§ WHAT THE TASK ASKS: Restate exactly the lines that run from the start of the records below to the line containing "La base de este", counting both ends, and nothing else; pictures stay out.

§ SOURCE INFORMATION:
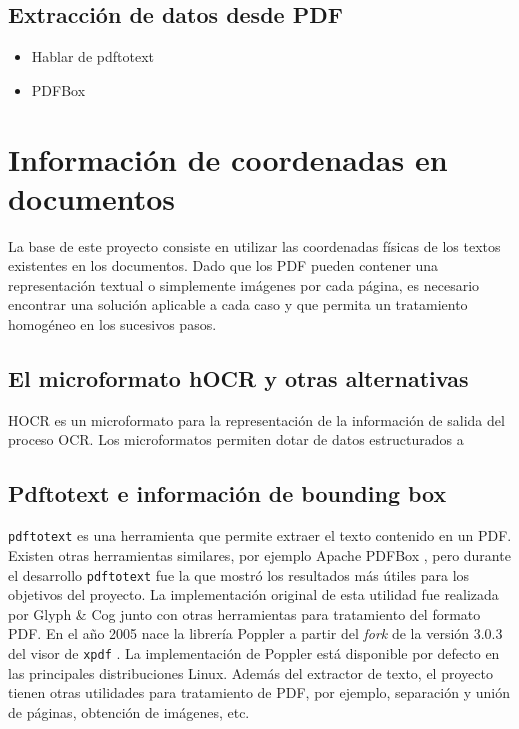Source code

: \subsection{Extracción de datos desde PDF}

\begin{itemize}
    \item Hablar de pdftotext
    \item PDFBox
\end{itemize}

\section{Información de coordenadas en documentos}

La base de este proyecto consiste en utilizar las coordenadas físicas de los textos existentes en los documentos. Dado que los PDF pueden contener una representación textual o simplemente imágenes por cada página, es necesario encontrar una solución aplicable a cada caso y que permita un tratamiento homogéneo en los sucesivos pasos.

\subsection{El microformato hOCR y otras alternativas}

HOCR es un microformato para la representación de la información de salida del proceso OCR. Los microformatos permiten dotar de datos estructurados a 

\subsection{Pdftotext e información de bounding box}

\verb|pdftotext| es una herramienta que permite extraer el texto contenido en un PDF. Existen otras herramientas similares, por ejemplo Apache PDFBox \cite{the_apache_software_foundation_apache_nodate}, pero durante el desarrollo \verb|pdftotext| fue la que mostró los resultados más útiles para los objetivos del proyecto. La implementación original de esta utilidad fue realizada por Glyph \& Cog \cite{glyph__cog_llc_glyph_nodate-1} junto con otras herramientas para tratamiento del formato PDF. En el año 2005 nace la librería Poppler a partir del \emph{fork} de la versión 3.0.3 del visor de \verb|xpdf| \cite{kristian_hogsberg_poppler_2012}. La implementación de Poppler está disponible por defecto en las principales distribuciones Linux. Además del extractor de texto, el proyecto tienen otras utilidades para tratamiento de PDF, por ejemplo, separación y unión de páginas, obtención de imágenes, etc.

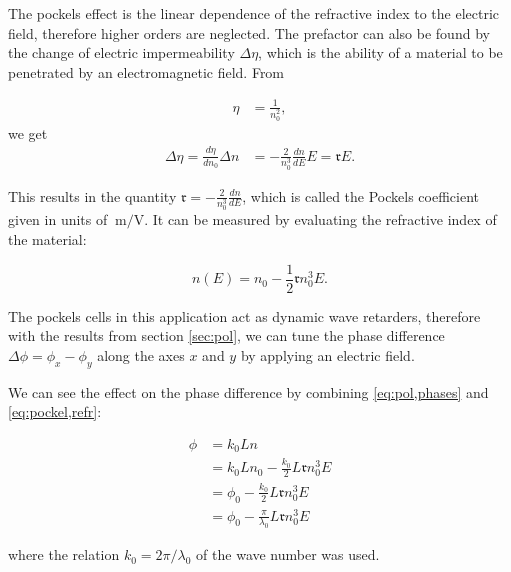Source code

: 
The pockels effect is the linear dependence of the refractive index to the electric field, therefore higher orders are neglected. The prefactor can also be found by the change of electric impermeability $\Delta \eta$, which is the ability of a material to be penetrated by an electromagnetic field. From

\begin{align}
	\eta & = \frac{1}{n_0^2},
\end{align}
we get
\begin{align}
	\Delta \eta = \frac{d \eta}{dn_0} \Delta n & = -\frac{2}{n_0^3} \frac{dn}{dE} E = \mathfrak{r} E .
\end{align}
\label{eq:pockel,refr}

This results in the quantity $\mathfrak{r} = -\frac{2}{n_0^3} \frac{dn}{dE}$, which is called the Pockels coefficient given in units of $\SI{}{\meter\per\volt}$. It can be measured by evaluating the refractive index of the material:

\begin{equation}
	n(E) = n_0 - \frac{1}{2} \mathfrak{r} n_0^3 E .
\end{equation}

The pockels cells in this application act as dynamic wave retarders, therefore with the results from section \ref{sec:pol}, we can tune the phase difference $\Delta \phi = \phi_x - \phi_y$ along the axes $x$ and $y$ by applying an electric field.

We can see the effect on the phase difference by combining \ref{eq:pol,phases} and \ref{eq:pockel,refr}:

\begin{align}
	\phi & = k_0 L n \\
		 & = k_0 L n_0 - \frac{k_0}{2} L \mathfrak{r} n_0^3 E \\
		 & = \phi_0 - \frac{k_0}{2} L \mathfrak{r} n_0^3 E \\
		 & = \phi_0 - \frac{\pi}{\lambda_0} L \mathfrak{r} n_0^3 E
\end{align}

where the relation $k_0 = 2 \pi / \lambda_0$ of the wave number was used.


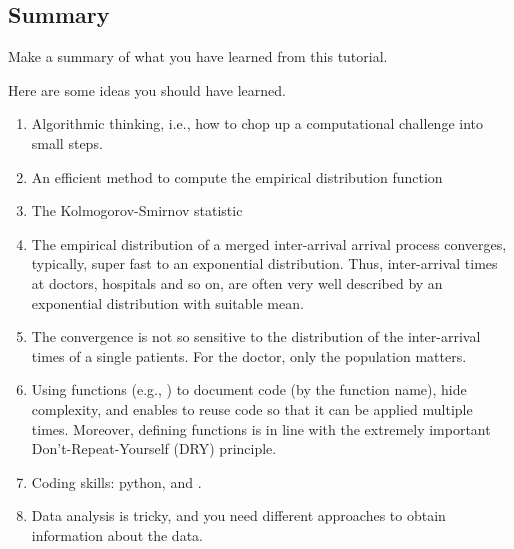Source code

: \subsection{Summary}
\label{sec:summary-1}

\begin{exercise}
  Make a summary of what you have learned from this tutorial.
\begin{solution}
    Here are some ideas you should have learned.
    \begin{enumerate}
    \item Algorithmic thinking, i.e., how to chop up a computational challenge into small steps.
    \item An efficient method to compute the empirical distribution function
    \item The Kolmogorov-Smirnov statistic
    \item The empirical distribution of a merged inter-arrival arrival process converges, typically, super fast to an exponential distribution.
      Thus, inter-arrival times at doctors, hospitals and so on, are often very well described by an exponential distribution with suitable mean.
    \item The convergence is not so sensitive to the distribution of the inter-arrival times of a single patients.
      For the doctor, only the population matters.
    \item Using functions (e.g., ) to document code (by the function name), hide complexity, and enables to reuse code so that it can be applied multiple times.
      Moreover, defining functions is in line with the extremely important Don't-Repeat-Yourself (DRY) principle.
    \item Coding skills: python,  and .
    \item Data analysis is tricky, and you need different approaches to obtain information about the data.
    \end{enumerate}
  \end{solution}
\end{exercise}

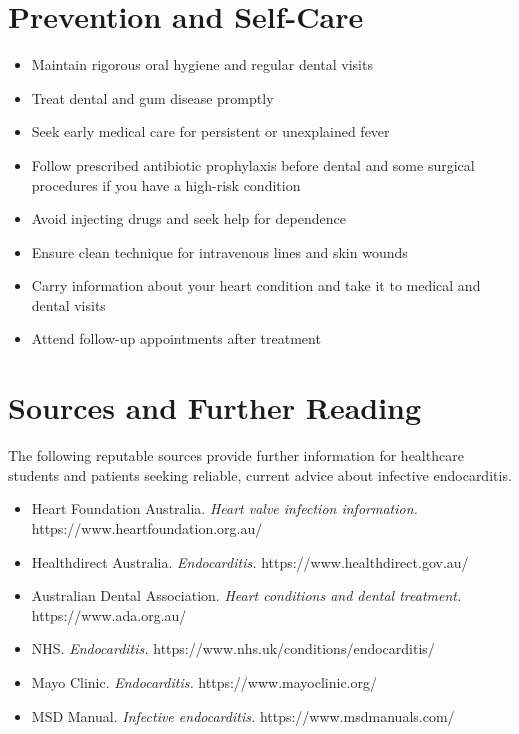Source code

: \section*{Prevention and Self-Care}
\begin{itemize}
    \item Maintain rigorous oral hygiene and regular dental visits
    \item Treat dental and gum disease promptly
    \item Seek early medical care for persistent or unexplained fever
    \item Follow prescribed antibiotic prophylaxis before dental and some surgical procedures if you have a high-risk condition
    \item Avoid injecting drugs and seek help for dependence
    \item Ensure clean technique for intravenous lines and skin wounds
    \item Carry information about your heart condition and take it to medical and dental visits
    \item Attend follow-up appointments after treatment
\end{itemize}

\section*{Sources and Further Reading}
The following reputable sources provide further information for healthcare students and patients seeking reliable, current advice about infective endocarditis.
\begin{itemize}
    \item Heart Foundation Australia. \textit{Heart valve infection information.} https://www.heartfoundation.org.au/
    \item Healthdirect Australia. \textit{Endocarditis.} https://www.healthdirect.gov.au/
    \item Australian Dental Association. \textit{Heart conditions and dental treatment.} https://www.ada.org.au/
    \item NHS. \textit{Endocarditis.} https://www.nhs.uk/conditions/endocarditis/
    \item Mayo Clinic. \textit{Endocarditis.} https://www.mayoclinic.org/
    \item MSD Manual. \textit{Infective endocarditis.} https://www.msdmanuals.com/
\end{itemize}
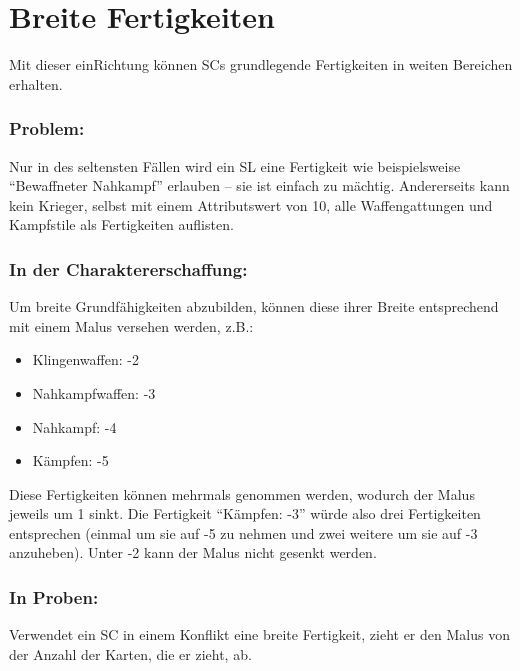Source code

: \section{Breite Fertigkeiten}
Mit dieser einRichtung können SCs grundlegende Fertigkeiten in weiten Bereichen erhalten.
\subsubsection{Problem:}
Nur in des seltensten Fällen wird ein SL eine Fertigkeit wie beispielsweise "`Bewaffneter Nahkampf"' erlauben -- sie ist einfach zu mächtig. Andererseits kann kein Krieger, selbst mit einem Attributswert von 10, alle Waffengattungen und Kampfstile als Fertigkeiten auflisten.

\subsubsection{In der Charaktererschaffung:}
Um breite Grundfähigkeiten abzubilden, können diese ihrer Breite entsprechend mit einem Malus versehen werden, z.B.:
\begin{itemize}
\item Klingenwaffen: -2
\item Nahkampfwaffen: -3
\item Nahkampf: -4
\item Kämpfen: -5
\end{itemize}
Diese Fertigkeiten können mehrmals genommen werden, wodurch der Malus jeweils um 1 sinkt. Die Fertigkeit "`Kämpfen: -3"' würde also drei Fertigkeiten entsprechen (einmal um sie auf -5 zu nehmen und zwei weitere um sie auf -3 anzuheben). Unter -2 kann der Malus nicht gesenkt werden.

\subsubsection{In Proben:}
Verwendet ein SC in einem Konflikt eine breite Fertigkeit, zieht er den Malus von der Anzahl der Karten, die er zieht, ab.


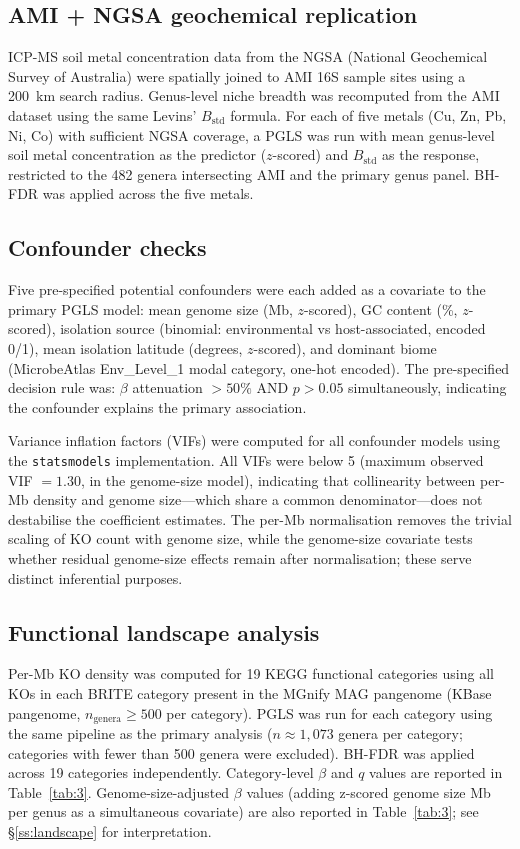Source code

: \documentclass[times]{zHenriquesLab-StyleBioRxiv}
\begin{document}
\subsection{AMI + NGSA geochemical replication}
\label{ss:ami}

ICP-MS soil metal concentration data from the NGSA (National Geochemical Survey
of Australia) were spatially joined to AMI 16S sample sites using a
200~km search radius. Genus-level niche breadth was recomputed from the
AMI dataset using the same Levins' $B_\mathrm{std}$ formula. For each
of five metals (Cu, Zn, Pb, Ni, Co) with sufficient NGSA coverage, a PGLS was
run with mean genus-level soil metal concentration as the predictor ($z$-scored)
and $B_\mathrm{std}$ as the response, restricted to the 482 genera intersecting
AMI and the primary genus panel. BH-FDR was applied across the five
metals.

\subsection{Confounder checks}

Five pre-specified potential confounders were each added as a covariate to the
primary PGLS model: mean genome size (Mb, $z$-scored), GC content (\%,
$z$-scored), isolation source (binomial: environmental vs host-associated,
encoded 0/1), mean isolation latitude (degrees, $z$-scored), and dominant biome
(MicrobeAtlas Env\_Level\_1 modal category, one-hot encoded). The pre-specified
decision rule was: $\beta$ attenuation ${>}50\%$ AND $p > 0.05$ simultaneously,
indicating the confounder explains the primary association.

Variance inflation factors (VIFs) were computed for all confounder models using
the \texttt{statsmodels} implementation. All VIFs were below 5 (maximum observed
VIF $= 1.30$, in the genome-size model), indicating that collinearity between
per-Mb density and genome size---which share a common denominator---does not
destabilise the coefficient estimates. The per-Mb normalisation removes the
trivial scaling of KO count with genome size, while the genome-size covariate
tests whether residual genome-size effects remain after normalisation; these
serve distinct inferential purposes.

\subsection{Functional landscape analysis}

Per-Mb KO density was computed for 19 KEGG functional categories using all KOs
in each BRITE category present in the MGnify MAG pangenome
(KBase pangenome, $n_\mathrm{genera} \geq 500$ per category). PGLS
was run for each category using the same pipeline as the primary analysis ($n \approx 1{,}073$
genera per category; categories with fewer than 500 genera were excluded).
BH-FDR was applied across 19 categories independently.
Category-level $\beta$ and $q$ values are reported in Table~\ref{tab:3}.
Genome-size-adjusted $\beta$ values (adding z-scored genome size Mb per genus as
a simultaneous covariate) are also reported in Table~\ref{tab:3}; see
\S\ref{ss:landscape} for interpretation.
\end{document}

§ EXPECTED OUTPUT:
Source code

: \subsection{Extracción de datos desde PDF}

\begin{itemize}
    \item Hablar de pdftotext
    \item PDFBox
\end{itemize}

\section{Información de coordenadas en documentos}

La base de este proyecto consiste en utilizar las coordenadas físicas de los textos existentes en los documentos. Dado que los PDF pueden contener una representación textual o simplemente imágenes por cada página, es necesario encontrar una solución aplicable a cada caso y que permita un tratamiento homogéneo en los sucesivos pasos.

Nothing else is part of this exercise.